Next comes another common propaganda tactic: using anecdotes to make a general argument. Bannon shows an interview with one Occupy protester who mentions drugs; he extrapolates that the Occupiers only wanted to “create their own Woodstock” with widespread drug use and sex. One woman says that sexual assault occurred, so Bannon portrays Occupy campers as a mob of rapists. “There’s raping and there’s pillaging and there’s pooping,” spouts Breitbart.

While “black bloc” anarchists were a presence at Occupy, they by no means represented the movement as a whole, and progressives criticized them. But Bannon shows countless clips of protesters wearing all black and covering their faces, clashing with police, committing vandalism or marching while holding black flags. Breitbart says the protesters are socialists who want to overthrow the government and create tension with the police.

No one interviewed on camera is a nonpartisan journalist or researcher, yet Bannon and Bossie present their commentators as authorities, failing to disclose their ties to Breitbart News. Pam Key, who worked at Glenn Beck’s The Blaze (she now writes for Breitbart News) and is known for making misleading videos, says, “These people have set off a powder keg, and what is gonna happen, nobody knows … It has the potential of becoming incredibly violent.” She claims Occupiers planned their violence “in tents at night with drugs and weapons.”

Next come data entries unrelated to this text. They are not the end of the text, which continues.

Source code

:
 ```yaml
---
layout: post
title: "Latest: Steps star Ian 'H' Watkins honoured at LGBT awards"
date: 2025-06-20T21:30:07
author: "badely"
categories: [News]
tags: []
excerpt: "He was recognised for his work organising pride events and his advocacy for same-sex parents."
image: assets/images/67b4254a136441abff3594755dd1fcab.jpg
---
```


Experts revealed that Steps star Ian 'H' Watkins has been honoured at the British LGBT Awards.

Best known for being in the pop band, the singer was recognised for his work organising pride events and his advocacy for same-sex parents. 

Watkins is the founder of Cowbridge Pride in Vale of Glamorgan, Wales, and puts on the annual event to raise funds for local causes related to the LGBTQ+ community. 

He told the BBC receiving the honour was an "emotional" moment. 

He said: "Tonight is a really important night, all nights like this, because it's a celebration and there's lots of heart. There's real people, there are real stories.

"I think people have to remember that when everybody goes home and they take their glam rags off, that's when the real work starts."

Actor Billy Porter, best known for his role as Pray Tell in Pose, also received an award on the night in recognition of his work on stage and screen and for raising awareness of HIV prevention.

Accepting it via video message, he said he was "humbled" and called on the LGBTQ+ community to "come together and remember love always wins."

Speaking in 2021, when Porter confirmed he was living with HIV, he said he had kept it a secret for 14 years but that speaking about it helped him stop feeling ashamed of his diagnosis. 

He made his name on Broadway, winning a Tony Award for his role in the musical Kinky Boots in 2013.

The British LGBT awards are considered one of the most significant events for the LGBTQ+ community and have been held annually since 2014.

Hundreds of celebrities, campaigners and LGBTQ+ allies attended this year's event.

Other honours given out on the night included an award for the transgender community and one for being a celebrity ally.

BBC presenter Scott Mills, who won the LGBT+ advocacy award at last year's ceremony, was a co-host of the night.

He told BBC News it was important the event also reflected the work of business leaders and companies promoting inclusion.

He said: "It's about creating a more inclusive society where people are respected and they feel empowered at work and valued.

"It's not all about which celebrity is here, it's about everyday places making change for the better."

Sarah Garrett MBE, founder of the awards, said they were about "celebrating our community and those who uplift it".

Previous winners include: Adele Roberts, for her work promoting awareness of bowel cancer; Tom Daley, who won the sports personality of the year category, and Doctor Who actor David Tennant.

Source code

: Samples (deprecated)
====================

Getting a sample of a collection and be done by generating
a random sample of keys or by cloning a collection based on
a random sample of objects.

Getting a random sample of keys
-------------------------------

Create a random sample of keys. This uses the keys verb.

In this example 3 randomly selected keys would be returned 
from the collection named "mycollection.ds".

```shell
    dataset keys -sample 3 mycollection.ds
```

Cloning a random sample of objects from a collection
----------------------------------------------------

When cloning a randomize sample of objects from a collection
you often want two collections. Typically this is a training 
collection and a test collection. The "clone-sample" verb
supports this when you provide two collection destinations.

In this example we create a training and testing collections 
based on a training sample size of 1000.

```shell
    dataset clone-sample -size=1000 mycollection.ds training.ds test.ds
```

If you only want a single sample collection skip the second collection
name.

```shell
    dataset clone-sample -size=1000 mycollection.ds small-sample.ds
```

Other guests include Mandy Nagy, known online as Liberty Chick, who was a writer and researcher for Breitbart News; Brandon Darby, who once served as an informant for the FBI on left-wing protesters (he now manages Breitbart’s Texas vertical); Christian Hartsock, a Breitbart columnist who has worked with James O’Keefe on misleading sting videos against ACORN and teachers’ unions; and David Horowitz, an author and speaker whom the Southern Poverty Law Center considers an anti-immigrant and anti-Muslim extremist and who frequently writes for Breitbart.

Breitbart himself takes aim at the very concept of community organizing, painting it as the dark province of bad people. “Community organizing is not the American people getting together to help your next door neighbor put food into the cupboard,” he fumes. “Community organiz[ers] are radicals, anarchists, socialists, communists, public sector unions who are hell-bent on a nihilistic destruction of everything that people in American care for.”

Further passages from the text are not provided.